The " Andy protocol " is known for shorter dosing cycles and fewer

side-effects. [Please contact Dr. Cutler directly if you would like

to post or use this elsewhere.] .

--------------------------

This is an explanation of the differences by Hall Cutler,

PhD, PE, author of Amalgam Illness Diagnosis and Treatment: A book

on how to cure mercury poisoning by Hall Cutler, PhD, PE

www.noamalgam.com

It explains why the DAN! and " Andy " protocols are so different

in their use of chelators and sulfury things (though they are quite

similar in most other areas).

Please note from the post below, and many prior posts by others, it

is not proper to say there IS a " DAN! chelation protocol " since it

seems to be a point of pride that every single DAN! doctor just HAS

to do something different with the chelating agents to put his mark

on the protocol. This is not at all the same as the " Andy chelation

protocol " which is extremely well defined, and what parts are or

aren't optional are clearly spelled out. Note: the first part is in

answer to a parents questions and are denoted by >>

>> Hi, My DAN doctor, who we have been with for four years,

Andy:

In all honesty, the fact that you still need a DAN! doctor after 4

years is troubling. You should have seen excellent or dramatic

improvements in this time if any of the treatments were on target.
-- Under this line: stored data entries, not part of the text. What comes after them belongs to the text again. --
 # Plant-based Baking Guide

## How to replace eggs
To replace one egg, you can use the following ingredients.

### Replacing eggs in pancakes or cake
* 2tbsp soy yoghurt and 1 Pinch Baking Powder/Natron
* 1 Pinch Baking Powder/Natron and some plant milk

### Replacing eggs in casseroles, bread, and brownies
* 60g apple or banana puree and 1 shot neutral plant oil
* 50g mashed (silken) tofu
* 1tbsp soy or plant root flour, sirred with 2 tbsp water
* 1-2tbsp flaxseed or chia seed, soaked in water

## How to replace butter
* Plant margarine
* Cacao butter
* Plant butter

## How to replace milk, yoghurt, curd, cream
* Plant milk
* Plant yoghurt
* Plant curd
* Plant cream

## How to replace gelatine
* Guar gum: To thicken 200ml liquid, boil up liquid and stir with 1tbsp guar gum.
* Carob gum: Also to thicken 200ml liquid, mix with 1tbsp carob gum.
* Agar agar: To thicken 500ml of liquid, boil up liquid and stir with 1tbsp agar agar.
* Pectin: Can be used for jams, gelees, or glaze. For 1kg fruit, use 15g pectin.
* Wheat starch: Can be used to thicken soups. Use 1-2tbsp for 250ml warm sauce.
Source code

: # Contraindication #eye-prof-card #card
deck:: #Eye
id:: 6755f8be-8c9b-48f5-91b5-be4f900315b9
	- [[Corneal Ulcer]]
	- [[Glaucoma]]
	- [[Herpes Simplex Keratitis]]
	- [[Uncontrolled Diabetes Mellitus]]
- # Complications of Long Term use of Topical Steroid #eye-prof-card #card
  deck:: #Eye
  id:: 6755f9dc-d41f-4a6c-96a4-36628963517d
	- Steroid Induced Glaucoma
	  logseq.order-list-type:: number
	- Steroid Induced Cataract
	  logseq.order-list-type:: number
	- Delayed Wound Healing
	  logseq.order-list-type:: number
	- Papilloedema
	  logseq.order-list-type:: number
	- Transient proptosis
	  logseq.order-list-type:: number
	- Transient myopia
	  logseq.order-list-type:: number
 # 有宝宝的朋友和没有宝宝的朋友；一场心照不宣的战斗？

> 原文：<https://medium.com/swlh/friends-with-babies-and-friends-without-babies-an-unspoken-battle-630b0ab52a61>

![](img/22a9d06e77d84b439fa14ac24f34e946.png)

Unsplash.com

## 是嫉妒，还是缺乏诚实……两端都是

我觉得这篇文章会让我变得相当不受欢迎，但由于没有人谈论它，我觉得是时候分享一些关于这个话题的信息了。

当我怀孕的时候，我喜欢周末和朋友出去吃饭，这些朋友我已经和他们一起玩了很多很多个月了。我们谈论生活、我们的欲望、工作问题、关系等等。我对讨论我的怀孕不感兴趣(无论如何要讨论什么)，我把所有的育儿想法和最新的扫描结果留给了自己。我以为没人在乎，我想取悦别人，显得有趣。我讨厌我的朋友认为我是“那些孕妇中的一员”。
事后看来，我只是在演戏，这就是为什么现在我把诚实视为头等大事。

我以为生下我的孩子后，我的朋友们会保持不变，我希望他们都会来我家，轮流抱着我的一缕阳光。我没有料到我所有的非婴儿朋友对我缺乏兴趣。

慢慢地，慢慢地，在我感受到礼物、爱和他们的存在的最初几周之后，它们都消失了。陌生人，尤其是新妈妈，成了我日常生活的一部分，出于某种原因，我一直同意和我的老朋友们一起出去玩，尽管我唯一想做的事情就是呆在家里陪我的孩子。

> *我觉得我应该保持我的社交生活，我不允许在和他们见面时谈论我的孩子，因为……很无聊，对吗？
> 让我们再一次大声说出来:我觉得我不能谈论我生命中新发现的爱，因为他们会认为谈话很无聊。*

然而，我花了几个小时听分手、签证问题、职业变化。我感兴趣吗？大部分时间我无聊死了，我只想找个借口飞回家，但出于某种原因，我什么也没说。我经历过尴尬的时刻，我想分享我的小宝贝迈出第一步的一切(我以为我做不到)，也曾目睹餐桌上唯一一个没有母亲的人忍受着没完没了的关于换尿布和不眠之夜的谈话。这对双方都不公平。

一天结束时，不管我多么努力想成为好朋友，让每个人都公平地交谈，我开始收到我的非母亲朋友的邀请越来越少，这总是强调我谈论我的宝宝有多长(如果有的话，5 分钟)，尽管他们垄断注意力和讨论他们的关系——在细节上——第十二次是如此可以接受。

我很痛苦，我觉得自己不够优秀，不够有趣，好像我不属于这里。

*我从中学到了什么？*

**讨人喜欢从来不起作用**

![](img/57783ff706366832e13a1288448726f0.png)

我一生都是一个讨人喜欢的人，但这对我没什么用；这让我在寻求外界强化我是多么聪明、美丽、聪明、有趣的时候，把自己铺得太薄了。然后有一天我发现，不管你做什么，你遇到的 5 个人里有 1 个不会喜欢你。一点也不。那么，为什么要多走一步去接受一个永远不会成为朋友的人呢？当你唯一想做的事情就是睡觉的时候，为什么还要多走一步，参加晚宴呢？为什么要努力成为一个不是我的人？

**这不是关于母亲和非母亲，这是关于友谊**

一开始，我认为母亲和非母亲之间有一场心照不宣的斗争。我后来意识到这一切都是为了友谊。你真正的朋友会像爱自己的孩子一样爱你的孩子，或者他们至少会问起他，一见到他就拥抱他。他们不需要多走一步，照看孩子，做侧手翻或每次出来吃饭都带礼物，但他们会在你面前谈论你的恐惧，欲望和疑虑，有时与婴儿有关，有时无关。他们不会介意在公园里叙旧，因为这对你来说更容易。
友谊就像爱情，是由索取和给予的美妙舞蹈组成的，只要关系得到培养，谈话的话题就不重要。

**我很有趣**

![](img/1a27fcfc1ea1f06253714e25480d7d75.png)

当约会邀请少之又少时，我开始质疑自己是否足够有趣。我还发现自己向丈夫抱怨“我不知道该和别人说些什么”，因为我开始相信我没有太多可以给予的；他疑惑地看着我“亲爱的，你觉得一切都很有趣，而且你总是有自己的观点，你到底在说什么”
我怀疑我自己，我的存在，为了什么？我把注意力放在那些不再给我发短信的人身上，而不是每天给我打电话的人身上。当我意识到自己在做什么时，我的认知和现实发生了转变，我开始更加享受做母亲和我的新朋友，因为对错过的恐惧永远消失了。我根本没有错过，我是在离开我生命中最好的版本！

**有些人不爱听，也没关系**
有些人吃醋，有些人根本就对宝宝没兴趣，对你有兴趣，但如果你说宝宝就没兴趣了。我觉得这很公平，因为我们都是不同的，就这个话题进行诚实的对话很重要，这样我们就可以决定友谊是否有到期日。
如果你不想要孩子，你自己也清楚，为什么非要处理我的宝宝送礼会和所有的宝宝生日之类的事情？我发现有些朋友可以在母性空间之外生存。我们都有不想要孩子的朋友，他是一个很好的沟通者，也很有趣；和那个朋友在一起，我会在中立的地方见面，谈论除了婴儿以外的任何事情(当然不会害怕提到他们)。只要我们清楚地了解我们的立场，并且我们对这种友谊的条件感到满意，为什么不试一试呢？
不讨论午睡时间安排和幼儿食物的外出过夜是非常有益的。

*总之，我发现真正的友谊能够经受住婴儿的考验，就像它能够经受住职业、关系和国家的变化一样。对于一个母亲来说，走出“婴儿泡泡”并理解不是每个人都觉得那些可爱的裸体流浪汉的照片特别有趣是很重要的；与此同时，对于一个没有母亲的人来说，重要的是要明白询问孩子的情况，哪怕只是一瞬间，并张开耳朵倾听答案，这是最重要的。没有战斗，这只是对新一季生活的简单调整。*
" Dramatic " means things like he didn't used to talk at all and now

he speaks in complete and gramatically correct sentences.

>> and he has given me a chelation protocol for my son which is very

different from the one you recommend. Since I have been reading your

posts with great interest and admiration I would like your opinion

before I decide what to do. My son is 11 (100lbs) and tested

extremely high in mercury, silver, nickel and aluminum.

Andy:

The way you put this sounds like it was a challenged urine test,

which has precisely no meaning and no diagnostic utility. A proper

test is a hair element profile from Doctor's Data or Trace Elements

(the current TEI report is in effect the same, though you have to

stare at it for a while and think about it if you are used to DDI

reports).

Also, does your son have amalgam fillings in place? He can't chelate

with them in. They must be removed first.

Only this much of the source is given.